WHAT THIS TASK INVOLVES:
From the records below, copy out each line that has the word "Publishing".

Dataset entries:
__________________________________________________
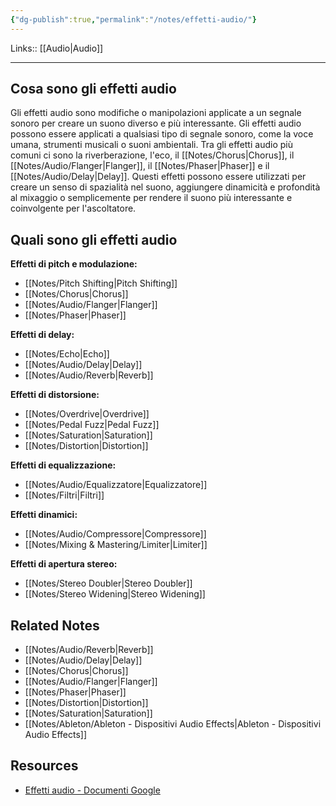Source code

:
 ```yaml
---
{"dg-publish":true,"permalink":"/notes/effetti-audio/"}
---
```


Links:: [[Audio\|Audio]]

---
## Cosa sono gli effetti audio

Gli effetti audio sono modifiche o manipolazioni applicate a un segnale sonoro per creare un suono diverso e più interessante. Gli effetti audio possono essere applicati a qualsiasi tipo di segnale sonoro, come la voce umana, strumenti musicali o suoni ambientali. Tra gli effetti audio più comuni ci sono la riverberazione, l'eco, il [[Notes/Chorus\|Chorus]], il [[Notes/Audio/Flanger\|Flanger]], il [[Notes/Phaser\|Phaser]] e il [[Notes/Audio/Delay\|Delay]]. Questi effetti possono essere utilizzati per creare un senso di spazialità nel suono, aggiungere dinamicità e profondità al mixaggio o semplicemente per rendere il suono più interessante e coinvolgente per l'ascoltatore. 

## Quali sono gli effetti audio

**Effetti di pitch e modulazione:**

- [[Notes/Pitch Shifting\|Pitch Shifting]]
- [[Notes/Chorus\|Chorus]]
- [[Notes/Audio/Flanger\|Flanger]]
- [[Notes/Phaser\|Phaser]]

**Effetti di delay:**

- [[Notes/Echo\|Echo]]
- [[Notes/Audio/Delay\|Delay]]
- [[Notes/Audio/Reverb\|Reverb]]

**Effetti di distorsione:**

- [[Notes/Overdrive\|Overdrive]]
- [[Notes/Pedal Fuzz\|Pedal Fuzz]]
- [[Notes/Saturation\|Saturation]]
- [[Notes/Distortion\|Distortion]]

**Effetti di equalizzazione:**

- [[Notes/Audio/Equalizzatore\|Equalizzatore]]
- [[Notes/Filtri\|Filtri]]

**Effetti dinamici:**

- [[Notes/Audio/Compressore\|Compressore]]
- [[Notes/Mixing & Mastering/Limiter\|Limiter]]


**Effetti di apertura stereo:**

- [[Notes/Stereo Doubler\|Stereo Doubler]] 
- [[Notes/Stereo Widening\|Stereo Widening]]


## Related Notes

- [[Notes/Audio/Reverb\|Reverb]]
- [[Notes/Audio/Delay\|Delay]]
- [[Notes/Chorus\|Chorus]]
- [[Notes/Audio/Flanger\|Flanger]]
- [[Notes/Phaser\|Phaser]]
- [[Notes/Distortion\|Distortion]]
- [[Notes/Saturation\|Saturation]]
- [[Notes/Ableton/Ableton - Dispositivi Audio Effects\|Ableton - Dispositivi Audio Effects]]


## Resources

- [Effetti audio - Documenti Google](https://docs.google.com/document/d/1gsLmJeg4vU1wFA-CcXFPLVZ0XCgF0EgpfsGO-30DfgY/edit?usp=sharing)


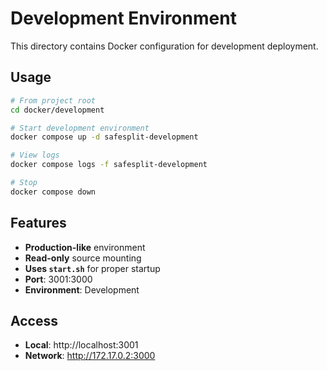 # Development Environment

This directory contains Docker configuration for development deployment.

## Usage

```bash
# From project root
cd docker/development

# Start development environment
docker compose up -d safesplit-development

# View logs
docker compose logs -f safesplit-development

# Stop
docker compose down
```

## Features

- **Production-like** environment
- **Read-only** source mounting
- **Uses `start.sh`** for proper startup
- **Port**: 3001:3000
- **Environment**: Development

## Access

- **Local**: http://localhost:3001
- **Network**: http://172.17.0.2:3000 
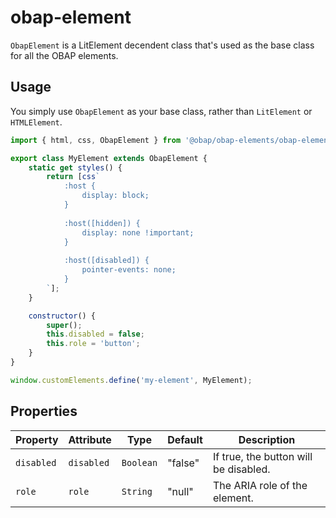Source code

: # obap-element

`ObapElement` is a LitElement decendent class that's used as the base class for all the OBAP elements.

## Usage

You simply use `ObapElement` as your base class, rather than `LitElement` or `HTMLElement`.

```javascript
import { html, css, ObapElement } from '@obap/obap-elements/obap-element/obap-element.js';

export class MyElement extends ObapElement {
    static get styles() {
        return [css`
            :host {
                display: block;
            }
    
            :host([hidden]) {
                display: none !important;
            }
    
            :host([disabled]) {
                pointer-events: none;
            }
        `];
    }

    constructor() {
        super();
        this.disabled = false;
        this.role = 'button';
    }
}

window.customElements.define('my-element', MyElement);
```

## Properties

| Property   | Attribute  | Type      | Default | Description                           |
|------------|------------|-----------|---------|---------------------------------------|
| `disabled` | `disabled` | `Boolean` | "false" | If true, the button will be disabled. |
| `role`     | `role`     | `String`  | "null"  | The ARIA role of the element.         |
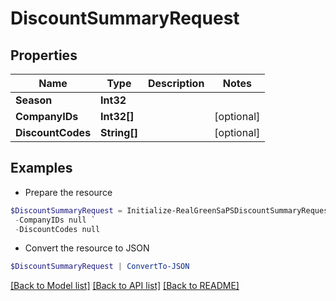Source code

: # DiscountSummaryRequest
## Properties

Name | Type | Description | Notes
------------ | ------------- | ------------- | -------------
**Season** | **Int32** |  | 
**CompanyIDs** | **Int32[]** |  | [optional] 
**DiscountCodes** | **String[]** |  | [optional] 

## Examples

- Prepare the resource
```powershell
$DiscountSummaryRequest = Initialize-RealGreenSaPSDiscountSummaryRequest  -Season null `
 -CompanyIDs null `
 -DiscountCodes null
```

- Convert the resource to JSON
```powershell
$DiscountSummaryRequest | ConvertTo-JSON
```

[[Back to Model list]](../README.md#documentation-for-models) [[Back to API list]](../README.md#documentation-for-api-endpoints) [[Back to README]](../README.md)

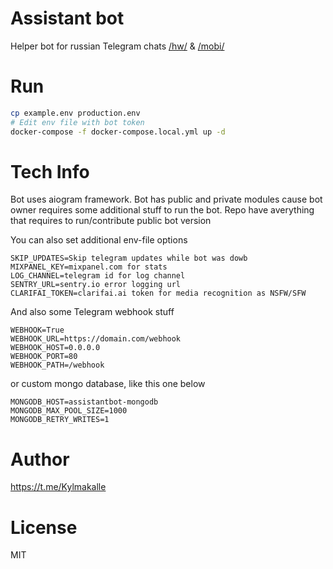 # Assistant bot

Helper bot for russian Telegram chats [/hw/](https://t.me/ru2chhw) & [/mobi/](https://t.me/ru2chmobi)

# Run
```bash
cp example.env production.env
# Edit env file with bot token
docker-compose -f docker-compose.local.yml up -d
```

# Tech Info
Bot uses aiogram framework. Bot has public and private modules cause bot owner requires some additional stuff to run the bot.
Repo have averything that requires to run/contribute public bot version

You can also set additional env-file options

```dotenv
SKIP_UPDATES=Skip telegram updates while bot was dowb
MIXPANEL_KEY=mixpanel.com for stats
LOG_CHANNEL=telegram id for log channel
SENTRY_URL=sentry.io error logging url
CLARIFAI_TOKEN=clarifai.ai token for media recognition as NSFW/SFW
```

And also some Telegram webhook stuff
```dotenv
WEBHOOK=True
WEBHOOK_URL=https://domain.com/webhook
WEBHOOK_HOST=0.0.0.0
WEBHOOK_PORT=80
WEBHOOK_PATH=/webhook
```

or custom mongo database, like this one below

```dotenv
MONGODB_HOST=assistantbot-mongodb
MONGODB_MAX_POOL_SIZE=1000
MONGODB_RETRY_WRITES=1
```

# Author
https://t.me/Kylmakalle

# License
MIT
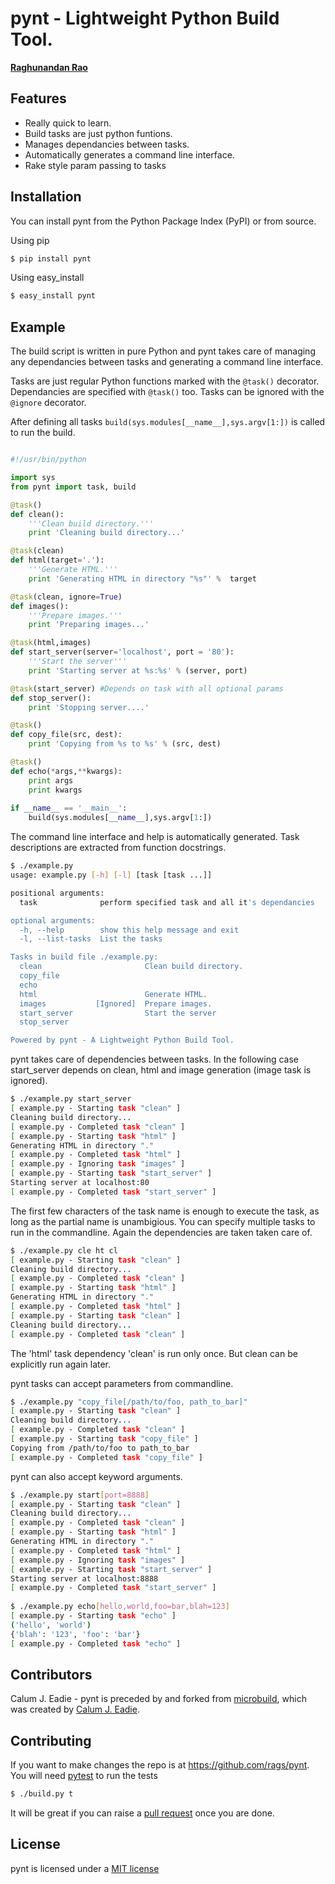 # pynt - Lightweight Python Build Tool.

[**Raghunandan Rao**](https://github.com/rags)

## Features

* Really quick to learn.
* Build tasks are just python funtions.
* Manages dependancies between tasks.
* Automatically generates a command line interface.
* Rake style param passing to tasks

## Installation


You can install pynt from the Python Package Index (PyPI) or from source.

Using pip

```bash
$ pip install pynt
```

Using easy_install

```bash
$ easy_install pynt
```

## Example


The build script is written in pure Python and pynt takes care of managing
any dependancies between tasks and generating a command line interface.

Tasks are just regular Python functions marked with the ``@task()`` decorator. Dependancies
are specified with ``@task()`` too. Tasks can be ignored with the ``@ignore`` decorator.

After defining all tasks ``build(sys.modules[__name__],sys.argv[1:])`` is called to
run the build.


```python

#!/usr/bin/python

import sys
from pynt import task, build

@task()
def clean():
    '''Clean build directory.'''
    print 'Cleaning build directory...'

@task(clean)
def html(target='.'):
    '''Generate HTML.'''
    print 'Generating HTML in directory "%s"' %  target

@task(clean, ignore=True)
def images():
    '''Prepare images.'''
    print 'Preparing images...'

@task(html,images)
def start_server(server='localhost', port = '80'):
    '''Start the server'''
    print 'Starting server at %s:%s' % (server, port)

@task(start_server) #Depends on task with all optional params
def stop_server():
    print 'Stopping server....'

@task()
def copy_file(src, dest):
    print 'Copying from %s to %s' % (src, dest)

@task()
def echo(*args,**kwargs):
    print args
    print kwargs
    
if __name__ == '__main__':
    build(sys.modules[__name__],sys.argv[1:])

```

The command line interface and help is automatically generated. Task descriptions
are extracted from function docstrings.

```bash    
$ ./example.py 
usage: example.py [-h] [-l] [task [task ...]]

positional arguments:
  task              perform specified task and all it's dependancies

optional arguments:
  -h, --help        show this help message and exit
  -l, --list-tasks  List the tasks

Tasks in build file ./example.py:
  clean                       Clean build directory.
  copy_file                   
  echo                        
  html                        Generate HTML.
  images           [Ignored]  Prepare images.
  start_server                Start the server
  stop_server                 

Powered by pynt - A Lightweight Python Build Tool.
```
          
pynt takes care of dependencies between tasks. In the following case start_server depends on clean, html and image generation (image task is ignored).

```bash
$ ./example.py start_server
[ example.py - Starting task "clean" ]
Cleaning build directory...
[ example.py - Completed task "clean" ]
[ example.py - Starting task "html" ]
Generating HTML in directory "."
[ example.py - Completed task "html" ]
[ example.py - Ignoring task "images" ]
[ example.py - Starting task "start_server" ]
Starting server at localhost:80
[ example.py - Completed task "start_server" ]
```

The first few characters of the task name is enough to execute the task, as long as the partial name is unambigious. You can specify multiple tasks to run in the commandline. Again the dependencies are taken taken care of.

```bash
$ ./example.py cle ht cl
[ example.py - Starting task "clean" ]
Cleaning build directory...
[ example.py - Completed task "clean" ]
[ example.py - Starting task "html" ]
Generating HTML in directory "."
[ example.py - Completed task "html" ]
[ example.py - Starting task "clean" ]
Cleaning build directory...
[ example.py - Completed task "clean" ]
```

The 'html' task dependency 'clean' is run only once. But clean can be explicitly run again later.

pynt tasks can accept parameters from commandline.

```bash
$ ./example.py "copy_file[/path/to/foo, path_to_bar]"
[ example.py - Starting task "clean" ]
Cleaning build directory...
[ example.py - Completed task "clean" ]
[ example.py - Starting task "copy_file" ]
Copying from /path/to/foo to path_to_bar
[ example.py - Completed task "copy_file" ]
```

pynt can also accept keyword arguments.

```bash
$ ./example.py start[port=8888]
[ example.py - Starting task "clean" ]
Cleaning build directory...
[ example.py - Completed task "clean" ]
[ example.py - Starting task "html" ]
Generating HTML in directory "."
[ example.py - Completed task "html" ]
[ example.py - Ignoring task "images" ]
[ example.py - Starting task "start_server" ]
Starting server at localhost:8888
[ example.py - Completed task "start_server" ]
    
$ ./example.py echo[hello,world,foo=bar,blah=123]
[ example.py - Starting task "echo" ]
('hello', 'world')
{'blah': '123', 'foo': 'bar'}
[ example.py - Completed task "echo" ]
```

## Contributors


Calum J. Eadie - pynt is preceded by and forked from [microbuild](https://github.com/CalumJEadie/microbuild), which was created by [Calum J. Eadie](https://github.com/CalumJEadie).

## Contributing


If you want to make changes the repo is at https://github.com/rags/pynt. You will need [pytest](http://www.pytest.org) to run the tests
```bash
$ ./build.py t
```
It will be great if you can raise a [pull request](https://help.github.com/articles/using-pull-requests) once you are done.

    
## License

pynt is licensed under a [MIT license](http://opensource.org/licenses/MIT)
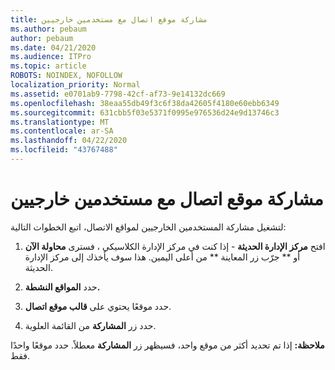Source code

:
 ```yaml
---
title: مشاركة موقع اتصال مع مستخدمين خارجيين
ms.author: pebaum
author: pebaum
ms.date: 04/21/2020
ms.audience: ITPro
ms.topic: article
ROBOTS: NOINDEX, NOFOLLOW
localization_priority: Normal
ms.assetid: e0701ab9-7798-42cf-af73-9e14132dc669
ms.openlocfilehash: 38eaa55db49f3c6f38da42605f4180e60ebb6349
ms.sourcegitcommit: 631cbb5f03e5371f0995e976536d24e9d13746c3
ms.translationtype: MT
ms.contentlocale: ar-SA
ms.lasthandoff: 04/22/2020
ms.locfileid: "43767488"
---
```

# <a name="share-a-communication-site-with-external-users"></a>مشاركة موقع اتصال مع مستخدمين خارجيين

لتشغيل مشاركة المستخدمين الخارجيين لمواقع الاتصال، اتبع الخطوات التالية: 
  
1. افتح **مركز الإدارة الحديثة** - إذا كنت في مركز الإدارة الكلاسيكي ، فسترى **محاولة الآن** أو ** جرّب زر المعاينة ** من أعلى اليمين. هذا سوف يأخذك إلى مركز الإدارة الحديثة. 
  
2. حدد **المواقع النشطة.**
  
3. حدد موقعًا يحتوي على **قالب موقع اتصال**. 
  
4. حدد زر **المشاركة** من القائمة العلوية. 
  
 **ملاحظة:** إذا تم تحديد أكثر من موقع واحد، فسيظهر زر **المشاركة** معطلاً. حدد موقعًا واحدًا فقط. 
  

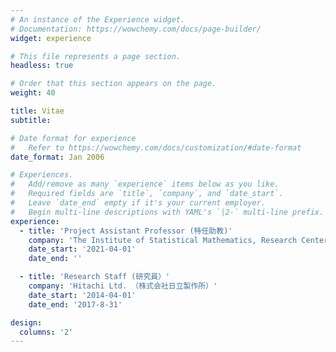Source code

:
 ```yaml
---
# An instance of the Experience widget.
# Documentation: https://wowchemy.com/docs/page-builder/
widget: experience

# This file represents a page section.
headless: true

# Order that this section appears on the page.
weight: 40

title: Vitae
subtitle:

# Date format for experience
#   Refer to https://wowchemy.com/docs/customization/#date-format
date_format: Jan 2006

# Experiences.
#   Add/remove as many `experience` items below as you like.
#   Required fields are `title`, `company`, and `date_start`.
#   Leave `date_end` empty if it's your current employer.
#   Begin multi-line descriptions with YAML's `|2-` multi-line prefix.
experience:
  - title: 'Project Assistant Professor (特任助教)'
    company: 'The Institute of Statistical Mathematics, Research Center for Statistical Machine Learning'
    date_start: '2021-04-01'
    date_end: ''

  - title: 'Research Staff (研究員）'
    company: 'Hitachi Ltd. （株式会社日立製作所）'
    date_start: '2014-04-01'
    date_end: '2017-8-31'

design:
  columns: '2'
---
```


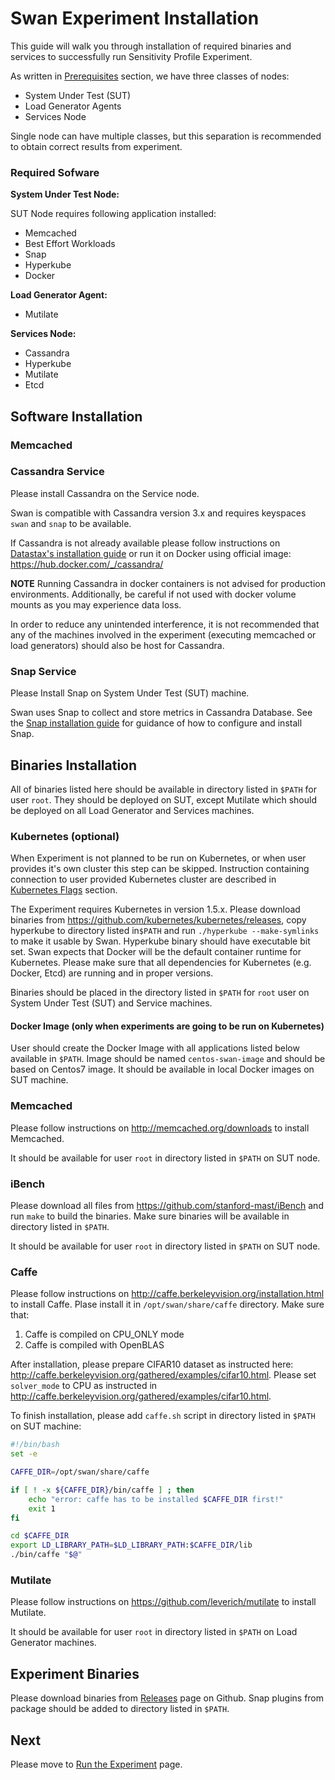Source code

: <!--
 Copyright (c) 2017 Intel Corporation

 Licensed under the Apache License, Version 2.0 (the "License");
 you may not use this file except in compliance with the License.
 You may obtain a copy of the License at

      http://www.apache.org/licenses/LICENSE-2.0

 Unless required by applicable law or agreed to in writing, software
 distributed under the License is distributed on an "AS IS" BASIS,
 WITHOUT WARRANTIES OR CONDITIONS OF ANY KIND, either express or implied.
 See the License for the specific language governing permissions and
 limitations under the License.
-->

# Swan Experiment Installation
This guide will walk you through installation of required binaries and services to successfully run Sensitivity Profile Experiment.

As written in [Prerequisites](prerequisites.md) section, we have three classes of nodes:
 * System Under Test (SUT)
 * Load Generator Agents
 * Services Node
 
Single node can have multiple classes, but this separation is recommended to obtain correct results from experiment.

### Required Sofware

**System Under Test Node:**

SUT Node requires following application installed:

* Memcached
* Best Effort Workloads
* Snap
* Hyperkube
* Docker

**Load Generator Agent:**

* Mutilate

**Services Node:**

* Cassandra 
* Hyperkube
* Mutilate
* Etcd

## Software Installation

### Memcached

### Cassandra Service
Please install Cassandra on the Service node.

Swan is compatible with Cassandra version 3.x and requires keyspaces `swan` and `snap` to be available.

If Cassandra is not already available please follow instructions on [Datastax's installation guide](http://docs.datastax.com/en/cassandra/3.x/cassandra/cassandraAbout.html) or run it on Docker using official image: https://hub.docker.com/_/cassandra/

**NOTE** Running Cassandra in docker containers is not advised for production environments.
Additionally, be careful if not used with docker volume mounts as you may experience data loss.

In order to reduce any unintended interference, it is not recommended that any of the machines involved in the experiment (executing memcached or load generators) should also be host for Cassandra. 

### Snap Service
Please Install Snap on System Under Test (SUT) machine.

Swan uses Snap to collect and store metrics in Cassandra Database. See the [Snap installation guide](https://github.com/intelsdi-x/snap#installation) for guidance of how to configure and install Snap. 

## Binaries Installation
All of binaries listed here should be available in directory listed in `$PATH` for user `root`. They should be deployed on SUT, except Mutilate which should be deployed on all Load Generator and Services machines.

### Kubernetes (optional)
When Experiment is not planned to be run on Kubernetes, or when user provides it's own cluster this step can be skipped. Instruction containing connection to user provided Kubernetes cluster are described in [Kubernetes Flags](swan_flags.md#Kubernetes-Flags) section.

The Experiment requires Kubernetes in version 1.5.x. 
Please download binaries from https://github.com/kubernetes/kubernetes/releases, copy hyperkube to directory listed in`$PATH` and run `./hyperkube --make-symlinks` to make it usable by Swan. Hyperkube binary should have executable bit set. Swan expects that Docker will be the default container runtime for Kubernetes. Please make sure that all dependencies for Kubernetes (e.g. Docker, Etcd) are running and in proper versions.

Binaries should be placed in the directory listed in `$PATH` for `root` user on System Under Test (SUT) and Service machines.
 
#### Docker Image (only when experiments are going to be run on Kubernetes)
User should create the Docker Image with all applications listed below available in `$PATH`. Image should be named `centos-swan-image` and should be based on Centos7 image. It should be available in local Docker images on SUT machine.

### Memcached
Please follow instructions on http://memcached.org/downloads to install Memcached.

It should be available for user `root` in directory listed in `$PATH` on SUT node. 

### iBench
Please download all files from https://github.com/stanford-mast/iBench and run `make` to build the binaries. Make sure binaries will be available in directory listed in `$PATH`.

It should be available for user `root` in directory listed in `$PATH` on SUT node.

### Caffe
Please follow instructions on http://caffe.berkeleyvision.org/installation.html to install Caffe. Plase install it in `/opt/swan/share/caffe` directory.
Make sure that:
1. Caffe is compiled on CPU_ONLY mode
1. Caffe is compiled with OpenBLAS

After installation, please prepare CIFAR10 dataset as instructed here: http://caffe.berkeleyvision.org/gathered/examples/cifar10.html.
Please set `solver_mode` to CPU as instructed in http://caffe.berkeleyvision.org/gathered/examples/cifar10.html.

To finish installation, please add `caffe.sh` script in directory listed in `$PATH` on SUT machine:

```bash
#!/bin/bash
set -e

CAFFE_DIR=/opt/swan/share/caffe

if [ ! -x ${CAFFE_DIR}/bin/caffe ] ; then
    echo "error: caffe has to be installed $CAFFE_DIR first!"
    exit 1
fi

cd $CAFFE_DIR
export LD_LIBRARY_PATH=$LD_LIBRARY_PATH:$CAFFE_DIR/lib
./bin/caffe "$@"
```

### Mutilate
Please follow instructions on https://github.com/leverich/mutilate to install Mutilate.

It should be available for user `root` in directory listed in `$PATH` on Load Generator machines.

## Experiment Binaries

Please download binaries from [Releases](https://github.com/intelsdi-x/swan/releases) page on Github. Snap plugins from package should be added to directory listed in `$PATH`.

## Next
Please move to [Run the Experiment](run_experiment.md) page.
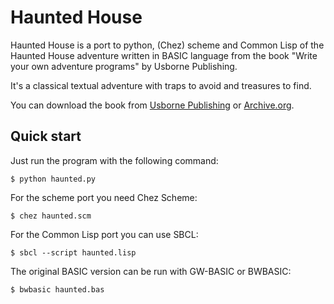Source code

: # Haunted House

Haunted House is a port to python, (Chez) scheme and Common Lisp of
the Haunted House adventure written in BASIC language from the book
"Write your own adventure programs" by Usborne Publishing.

It's a classical textual adventure with traps to avoid and treasures
to find.

You can download the book from [Usborne
Publishing](https://usborne.com/gb/books/computer-and-coding-books) or
[Archive.org](https://web.archive.org/web/20220724171102/https://usborne.com/ca_en/books/computer-and-coding-books).

## Quick start

Just run the program with the following command:

   ```
   $ python haunted.py
   ```

For the scheme port you need Chez Scheme:

   ```
   $ chez haunted.scm
   ```

For the Common Lisp port you can use SBCL:

   ```
   $ sbcl --script haunted.lisp
   ```

The original BASIC version can be run with GW-BASIC or BWBASIC:

   ```
   $ bwbasic haunted.bas
   ```
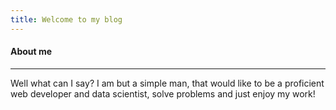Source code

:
 ```yaml
---
title: Welcome to my blog
---
```



#### About me
-------------
Well what can I say? I am but a simple man, that would like to be a proficient web developer and data scientist, solve problems
and just enjoy my work!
__________________________________________________
RESPONSE:
"Write your own adventure programs" by Usborne Publishing.
Publishing](https://usborne.com/gb/books/computer-and-coding-books) or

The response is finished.